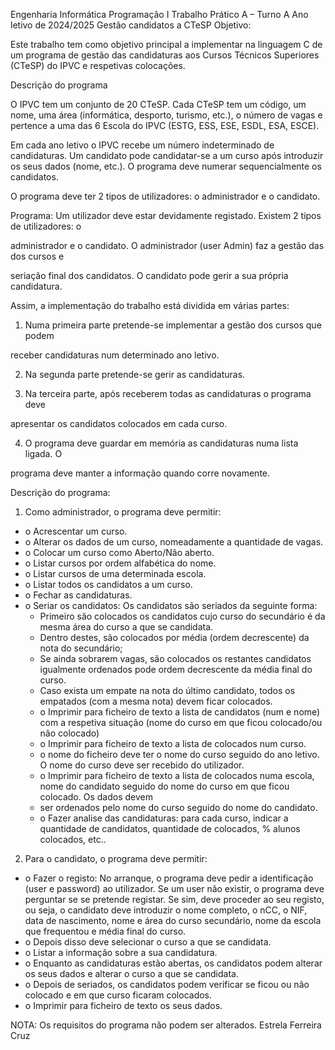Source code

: Engenharia Informática
Programação I
Trabalho Prático A – Turno A
Ano letivo de 2024/2025
Gestão candidatos a CTeSP
Objetivo:

Este trabalho tem como objetivo principal a implementar na linguagem C de um
programa de gestão das candidaturas aos Cursos Técnicos Superiores (CTeSP) do IPVC e
respetivas colocações.

Descrição do programa

O IPVC tem um conjunto de 20 CTeSP. Cada CTeSP tem um código, um nome, uma área
(informática, desporto, turismo, etc.), o número de vagas e pertence a uma das 6 Escola do
IPVC (ESTG, ESS, ESE, ESDL, ESA, ESCE).

Em cada ano letivo o IPVC recebe um número indeterminado de candidaturas. Um
candidato pode candidatar-se a um curso após introduzir os seus dados (nome, etc.). O
programa deve numerar sequencialmente os candidatos.

O programa deve ter 2 tipos de utilizadores: o administrador e o candidato.

Programa:
Um utilizador deve estar devidamente registado. Existem 2 tipos de utilizadores: o

administrador e o candidato. O administrador (user Admin) faz a gestão das dos cursos e

seriação final dos candidatos. O candidato pode gerir a sua própria candidatura.

Assim, a implementação do trabalho está dividida em várias partes:
1. Numa primeira parte pretende-se implementar a gestão dos cursos que podem

receber candidaturas num determinado ano letivo.

2. Na segunda parte pretende-se gerir as candidaturas.

3. Na terceira parte, após receberem todas as candidaturas o programa deve

apresentar os candidatos colocados em cada curso.

4. O programa deve guardar em memória as candidaturas numa lista ligada. O

programa deve manter a informação quando corre novamente.

Descrição do programa:
1. Como administrador, o programa deve permitir:

  - o Acrescentar um curso.
  - o Alterar os dados de um curso, nomeadamente a quantidade de vagas.
  - o Colocar um curso como Aberto/Não aberto.
  - o Listar cursos por ordem alfabética do nome.
  - o Listar cursos de uma determinada escola.
  - o Listar todos os candidatos a um curso.
  - o Fechar as candidaturas.
  - o Seriar os candidatos:
  Os candidatos são seriados da seguinte forma:
    - Primeiro são colocados os candidatos cujo curso do secundário é da mesma área do
      curso a que se candidata.
    - Dentro destes, são colocados por média (ordem decrescente) da nota do secundário;
    - Se ainda sobrarem vagas, são colocados os restantes candidatos igualmente ordenados
      pode ordem decrescente da média final do curso.
    - Caso exista um empate na nota do último candidato,
      todos os empatados (com a mesma nota) devem ficar colocados.
    - o Imprimir para ficheiro de texto a lista de candidatos (num e nome) com a
    respetiva situação (nome do curso em que ficou colocado/ou não colocado)
    - o Imprimir para ficheiro de texto a lista de colocados num curso.
    - o nome do ficheiro deve ter o nome do curso seguido do ano letivo. O nome do curso
    deve ser recebido do utilizador.
    - o Imprimir para ficheiro de texto a lista de colocados numa escola, nome do
    candidato seguido do nome do curso em que ficou colocado. Os dados devem
    - ser ordenados pelo nome do curso seguido do nome do candidato.
    - o Fazer analise das candidaturas: para cada curso, indicar a quantidade de
    candidatos, quantidade de colocados, % alunos colocados, etc..

2. Para o candidato, o programa deve permitir:
  - o Fazer o registo: No arranque, o programa deve pedir a identificação (user e
    password) ao utilizador. Se um user não existir, o programa deve perguntar se
    se pretende registar.
    Se sim, deve proceder ao seu registo,
    ou seja, o candidato deve introduzir o nome completo, o nCC, o NIF, data de
    nascimento, nome e área do curso secundário, nome da escola que frequentou
    e média final do curso.
  - o Depois disso deve selecionar o curso a que se candidata.
  - o Listar a informação sobre a sua candidatura.
  - o Enquanto as candidaturas estão abertas, os candidatos podem alterar os seus
    dados e alterar o curso a que se candidata.
  - o Depois de seriados, os candidatos podem verificar se ficou ou não colocado e
    em que curso ficaram colocados.
  - o Imprimir para ficheiro de texto os seus dados.

NOTA: Os requisitos do programa não podem ser alterados.
Estrela Ferreira Cruz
##########
In the records shown above, how many lines include the word "informação"? Answer with the number only.

2